Global EditionASIA 中文双语Français
Home / Business / Companies

Suppliers from worldwide state support for Huawei

By Ma Si, Cheng Yu and Wang Qingyun | China Daily | Updated: 2019-05-24 02:24
Share - WeChat
A logo of the telecommunications giant Huawei. [Photo/IC]

Huawei Technologies Co is securing support from some key suppliers and customers amid the announced United States government restrictions on the Chinese telecom giant. 

Panasonic Corp said on its China website on Thursday that it is continuing to supply components to Huawei despite reports that it will cut cooperation.

Taiwan-based TSMC, the world's biggest contract chipmaker, said its shipments to Huawei have not been affected by the US ban on the latter's access to US components, Reuters reported on Thursday.

On Monday, the US Department of Commerce issued a 90-day temporary license, effective until Aug 19, allowing "specific limited engagement in transactions involving the export, reexport, and transfer of items" to Huawei.

Some analysts said the US moves against Huawei will lead to strong support for the unlisted Chinese firm as Huawei is working hard to offset the fallout of the restrictions.

Xiang Ligang, director-general of telecom industry association Information Consumption Alliance, said TSMC's commitment to continue shipping products is of strategic importance to Huawei. "TSMC produces most of Huawei's chips.

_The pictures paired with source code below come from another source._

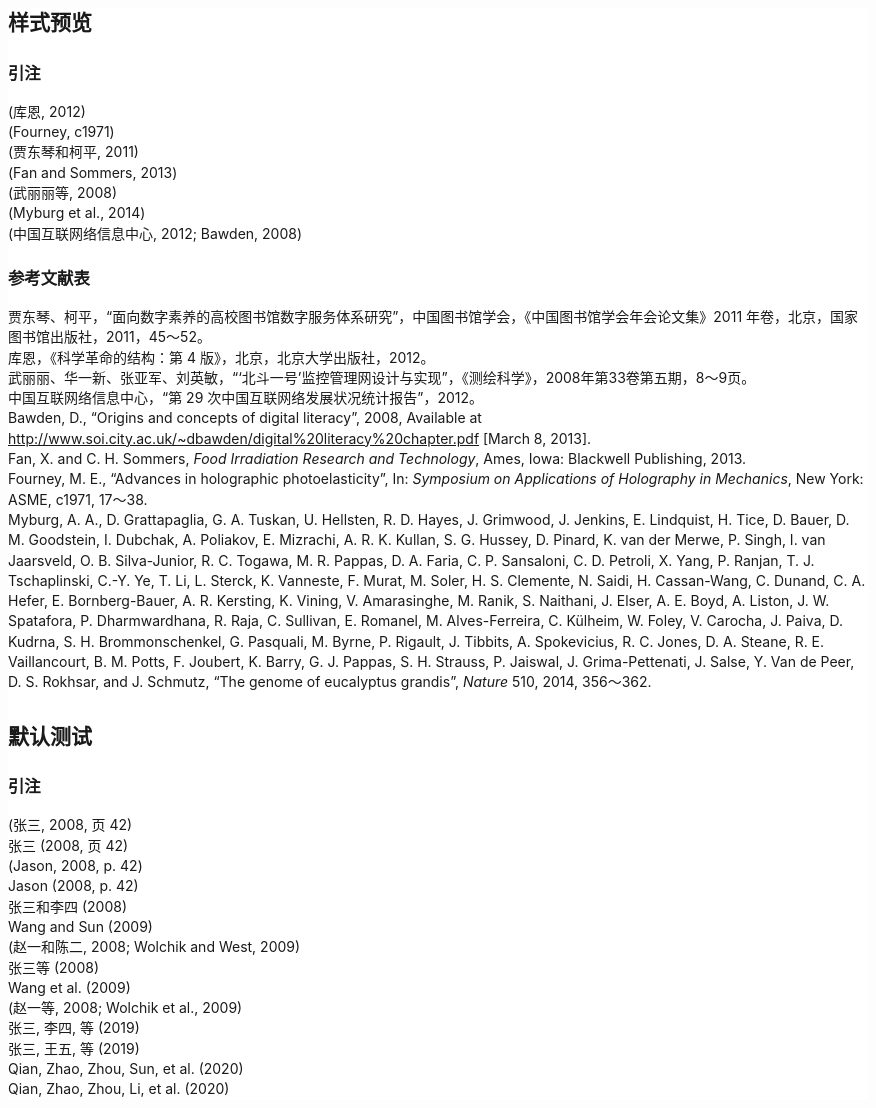 





## 样式预览

### 引注

(库恩, 2012)<br>
(Fourney, c1971)<br>
(贾东琴和柯平, 2011)<br>
(Fan and Sommers, 2013)<br>
(武丽丽等, 2008)<br>
(Myburg et al., 2014)<br>
(中国互联网络信息中心, 2012; Bawden, 2008)<br>


### 参考文献表

<div class="csl-bib-body maxoffset-0 second-field-align-false hangingindent-true">
  <div class="csl-entry">贾东琴、柯平，“面向数字素养的高校图书馆数字服务体系研究”，中国图书馆学会，《中国图书馆学会年会论文集》2011 年卷，北京，国家图书馆出版社，2011，45～52。</div>
  <div class="csl-entry">库恩，《科学革命的结构：第 4 版》，北京，北京大学出版社，2012。</div>
  <div class="csl-entry">武丽丽、华一新、张亚军、刘英敏，“‘北斗一号’监控管理网设计与实现”，《测绘科学》，2008年第33卷第五期，8～9页。</div>
  <div class="csl-entry">中国互联网络信息中心，“第 29 次中国互联网络发展状况统计报告”，2012。</div>
  <div class="csl-entry">Bawden, D., “Origins and concepts of digital literacy”, 2008, Available at <a href="http://www.soi.city.ac.uk/~dbawden/digital%20literacy%20chapter.pdf">http://www.soi.city.ac.uk/~dbawden/digital%20literacy%20chapter.pdf</a> [March 8, 2013].</div>
  <div class="csl-entry">Fan, X. and C. H. Sommers, <i>Food Irradiation Research and Technology</i>, Ames, Iowa: Blackwell Publishing, 2013.</div>
  <div class="csl-entry">Fourney, M. E., “Advances in holographic photoelasticity”, In: <i>Symposium on Applications of Holography in Mechanics</i>, New York: ASME, c1971, 17～38.</div>
  <div class="csl-entry">Myburg, A. A., D. Grattapaglia, G. A. Tuskan, U. Hellsten, R. D. Hayes, J. Grimwood, J. Jenkins, E. Lindquist, H. Tice, D. Bauer, D. M. Goodstein, I. Dubchak, A. Poliakov, E. Mizrachi, A. R. K. Kullan, S. G. Hussey, D. Pinard, K. van der Merwe, P. Singh, I. van Jaarsveld, O. B. Silva-Junior, R. C. Togawa, M. R. Pappas, D. A. Faria, C. P. Sansaloni, C. D. Petroli, X. Yang, P. Ranjan, T. J. Tschaplinski, C.-Y. Ye, T. Li, L. Sterck, K. Vanneste, F. Murat, M. Soler, H. S. Clemente, N. Saidi, H. Cassan-Wang, C. Dunand, C. A. Hefer, E. Bornberg-Bauer, A. R. Kersting, K. Vining, V. Amarasinghe, M. Ranik, S. Naithani, J. Elser, A. E. Boyd, A. Liston, J. W. Spatafora, P. Dharmwardhana, R. Raja, C. Sullivan, E. Romanel, M. Alves-Ferreira, C. Külheim, W. Foley, V. Carocha, J. Paiva, D. Kudrna, S. H. Brommonschenkel, G. Pasquali, M. Byrne, P. Rigault, J. Tibbits, A. Spokevicius, R. C. Jones, D. A. Steane, R. E. Vaillancourt, B. M. Potts, F. Joubert, K. Barry, G. J. Pappas, S. H. Strauss, P. Jaiswal, J. Grima-Pettenati, J. Salse, Y. Van de Peer, D. S. Rokhsar, and J. Schmutz, “The genome of eucalyptus grandis”, <i>Nature</i> 510, 2014, 356～362.</div>
</div>

## 默认测试

### 引注

(张三, 2008, 页 42)<br>
张三 (2008, 页 42)<br>
(Jason, 2008, p. 42)<br>
Jason (2008, p. 42)<br>
张三和李四 (2008)<br>
Wang and Sun (2009)<br>
(赵一和陈二, 2008; Wolchik and West, 2009)<br>
张三等 (2008)<br>
Wang et al. (2009)<br>
(赵一等, 2008; Wolchik et al., 2009)<br>
张三, 李四, 等 (2019)<br>
张三, 王五, 等 (2019)<br>
Qian, Zhao, Zhou, Sun, et al. (2020)<br>
Qian, Zhao, Zhou, Li, et al. (2020)<br>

Only with its cooperation is it possible for Huawei to have a Plan B in stocking in-house processors in order to offset fallout from the US ban on its access to US chips," Xiang said.

He said the move by Panasonic also showcases that the Japanese tech company is not willing to surrender to political pressure from Washington, after earlier reports that it had stopped shipments of certain components to Huawei. The firm bought $6.3 billion worth of products including batteries and electronic components from Panasonic in 2018, according to Nikkei Asian Review.

United Kingdom-based mobile operator EE said on Wednesday that its 5G network in the UK would rely on equipment made by Huawei.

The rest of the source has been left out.